A Constituição da República de 1988 veio afirmar um novo paradigma para construção do Estado Democrático de Direito. Neste novo modelo, ressalta-se a necessidade de fixação de procedimentos capazes solucionar as controvérsias internas à comunidade; a fixação da disciplina de organização e atuação da estatal, tendo por pilar os princípios componentes da ordem jurídica, vinculadas a força normativa e a defesa da Constituição.

Por certo, essa construção perpassa a dimensão da Dignidade Humana, pois o Brasil, vindo de diversas experiências autoritárias mostra-se no patamar da necessidade de refundar as práticas dos poderes públicos, afirmando-se os limites necessários à estabilização da vida social e expurgando-se a imprevisibilidade do poder político, tudo isso através de uma Constituição Deontológica, capaz de vincular poder público e cidadão. Nesse sentido, a dimensão dos direitos humanos na Constituição da República surge como “um construído convencional, no qual a contingência do consenso, cuja autoridade deriva do ato de fundação, é uma virtude, pois a verdade da lei repousa na convenção criadora de uma comunidade política, que enseja a gramática da ação e a sintaxe do poder”. (LAFER,1988, p.26) 

É oportuno para compreensão do case o conceito de direitos fundamentais oferecido por Moraes (2006, p. 21):

O conjunto institucionalizado de direitos e garantias do ser humano que tem por finalidade básica o respeito a sua dignidade, por meio de sua proteção contra o arbítrio do poder estatal, e o estabelecimento de condições mínimas de vida e desenvolvimento da personalidade humana pode ser definido como direitos humanos fundamentais.

Direitos fundamentais comportam um amplo leque de atributos, daí a necessidade da devida ponderação, pois há colisão, conflitos na busca do reconhecimento material do direito.
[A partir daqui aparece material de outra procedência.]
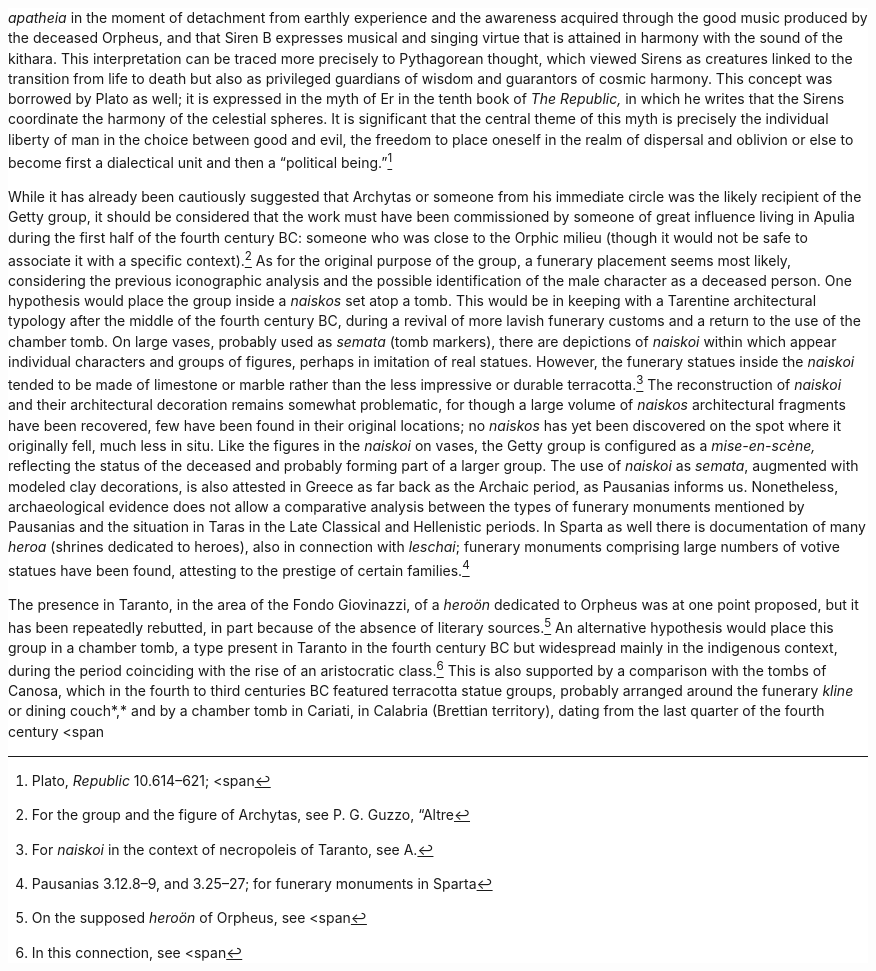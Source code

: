 *apatheia* in the moment of detachment from earthly experience and the
awareness acquired through the good music produced by the deceased
Orpheus, and that Siren B expresses musical and singing virtue that is
attained in harmony with the sound of the kithara. This interpretation
can be traced more precisely to Pythagorean thought, which viewed Sirens
as creatures linked to the transition from life to death but also as
privileged guardians of wisdom and guarantors of cosmic harmony. This
concept was borrowed by Plato as well; it is expressed in the myth of Er
in the tenth book of *The Republic,* in which he writes that the Sirens
coordinate the harmony of the celestial spheres. It is significant that
the central theme of this myth is precisely the individual liberty of
man in the choice between good and evil, the freedom to place oneself in
the realm of dispersal and oblivion or else to become first a
dialectical unit and then a “political being.”[^31]

While it has already been cautiously suggested that Archytas or someone
from his immediate circle was the likely recipient of the Getty group,
it should be considered that the work must have been commissioned by
someone of great influence living in Apulia during the first half of the
fourth century <span class="smcaps">BC:</span> someone
who was close to the Orphic milieu (though it would not be safe to
associate it with a specific context).[^32] As for the original purpose
of the group, a funerary placement seems most likely, considering the
previous iconographic analysis and the possible identification of the
male character as a deceased person. One hypothesis would place the
group inside a *naiskos* set atop a tomb. This would be in keeping with
a Tarentine architectural typology after the middle of the fourth
century BC, during a revival of more lavish funerary customs and a
return to the use of the chamber tomb. On large vases, probably used as
*semata* (tomb markers), there are depictions of *naiskoi* within which
appear individual characters and groups of figures, perhaps in imitation
of real statues. However, the funerary statues inside the *naiskoi*
tended to be made of limestone or marble rather than the less impressive
or durable terracotta.[^33] The reconstruction of *naiskoi* and their
architectural decoration remains somewhat problematic, for though a
large volume of *naiskos* architectural fragments have been recovered,
few have been found in their original locations; no *naiskos* has yet
been discovered on the spot where it originally fell, much less in situ.
Like the figures in the *naiskoi* on vases, the Getty group is
configured as a *mise-en-scène,* reflecting the status of the deceased
and probably forming part of a larger group. The use of *naiskoi* as
*semata*, augmented with modeled clay decorations, is also attested in
Greece as far back as the Archaic period, as Pausanias informs us.
Nonetheless, archaeological evidence does not allow a comparative
analysis between the types of funerary monuments mentioned by Pausanias
and the situation in Taras in the Late Classical and Hellenistic
periods. In Sparta as well there is documentation of many *heroa*
(shrines dedicated to heroes), also in connection with *leschai*;
funerary monuments comprising large numbers of votive statues have been
found, attesting to the prestige of certain families.[^34]

The presence in Taranto, in the area of the Fondo Giovinazzi, of a
*heroön* dedicated to Orpheus was at one point proposed, but it has been
repeatedly rebutted, in part because of the absence of literary
sources.[^35] An alternative hypothesis would place this group in a
chamber tomb, a type present in Taranto in the fourth century <span
class="smcaps">BC</span> but widespread mainly in the
indigenous context, during the period coinciding with the rise of an
aristocratic class.[^36] This is also supported by a comparison with the
tombs of Canosa, which in the fourth to third centuries <span
class="smcaps">BC</span> featured terracotta statue
groups, probably arranged around the funerary *kline* or dining couch*,*
and by a chamber tomb in Cariati, in Calabria (Brettian territory),
dating from the last quarter of the fourth century <span

[^1]: See the report by the Antiquities Conservation Department in the
[^2]: This modeling technique was also used in the Hellenistic period
[^3]: The clearly visible line of the seam in Siren B’s left hand might
[^4]: For the process of firing in separate parts and subsequent
[^5]: Suspicion of their authenticity has been heightened by the
[^6]: For the genealogy and the iconography of Orpheus in general, see
[^7]: Pausanias’s apparent astonishment as he describes Orpheus’s Greek
[^8]: For the iconography of Orpheus in Attic vase-painting, see <span
[^9]: On this aspect, see R. Von den Hoff, *Philosophenporträts des
[^10]: <span class="smcaps">Lauer and Picard</span>
[^11]: For Apollo Kitharoidos, see W. Lambrinoudakis and O. Palagia,
[^12]: <span class="smcaps">Beschi</span> 1991, pp.
[^13]: For the iconography of Orpheus in Apulian vases, see M. Schmidt,
[^14]: This imagery might derive from a pictorial prototype such as the
[^15]: For a general treatment of the iconography of the Sirens in
[^16]: In *Andromache* by Euripides (936), the expression “Sirens’
[^17]: On the presence of Sirens on funerary monuments in general, see
[^18]: P. M. Fraser and T. Rönne, *Boeotian and West Greek Tombstones*
[^19]: See the examples of capitals in <span
[^20]: On the humanized image of the Siren see, for Southern Italy, the
[^21]: In this connection, see <span
[^22]: For the function of the psychopomp, see L. Breglia Pulci Doria,
[^23]: <span class="smcaps">Breglia Pulci Doria</span>
[^24]: On this interpretation consider the review by F. Gilotta of <span
[^25]: G. Iacobacci, “Orfeo argonauta: Apollonio Rodio I,” in <span
[^26]: For this interpretation, see <span
[^27]: For Orphism in general, see the bibliography in <span
[^28]: *Timaeus* 47d; see also *Republic* 2.376e.
[^29]: Plato, *Laws* 7.812 and *Republic* 3.398–400. On the value of
[^30]: Although the text itself is problematic, it contains a number of
[^31]: Plato, *Republic* 10.614–621; <span
[^32]: For the group and the figure of Archytas, see P. G. Guzzo, “Altre
[^33]: For *naiskoi* in the context of necropoleis of Taranto, see A.
[^34]: Pausanias 3.12.8–9, and 3.25–27; for funerary monuments in Sparta
[^35]: On the supposed *heroön* of Orpheus, see <span
[^36]: In this connection, see <span
[^37]: P. G. Guzzo and S. Luppino, “Due tombe fra Thurii e Crotone,”
[^38]: See <span class="smcaps">Bottini</span> 2000;
[^39]: Evidence would include materials placed in the tomb, not just
[^40]: See F. G. Cavarretta, “Diffusione diacronica dell’iconografia di
[^41]: For Tarentine marble sculpture, <span
[^42]: For the head of Athena in Brescia, see A. Giuliano, “I grandi
[^43]: See <span class="smcaps">Settis and
[^44]: The term “Master of the Singers of Taras” was proposed by Bonnie
[^45]: For the terracottas of Ariccia, see <span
Neste sentido, afirma-se a relatividade dos direitos fundamentais, pois de acordo com Fernandes (2013, p.333):

Os direitos fundamentais se caracterizam pela relatividade (por serem “direitos relativos”), ou seja, eles não podem ser entendidos como absolutos (ilimitados). Nesses termos, é comum em vários estudos sobre o tema (não sem críticas!) a afirmação de que não podemos nos esconder no véu (ou atrás) de um direito fundamental para a prática de atividades ilícitas. Assim sendo, não haveria possibilidade de absolutização de um direito fundamental (“ilimitação” de seu manuseio), pois encontraria limites em outros direitos tão fundamentais quanto ele.

 

Os direitos fundamentais em colisão para o caso em questão são os direitos à liberdade e privacidade - proteção da família e da criança e do adolescente) e a questão que se coloca é: qual direito deve prevalecer? Inerente ao exposto, coloca-se a inadmissibilidade no processo, as provas obtidas por meios ilícitos, conforme previsão do art. 5°, LVI, da CR/88.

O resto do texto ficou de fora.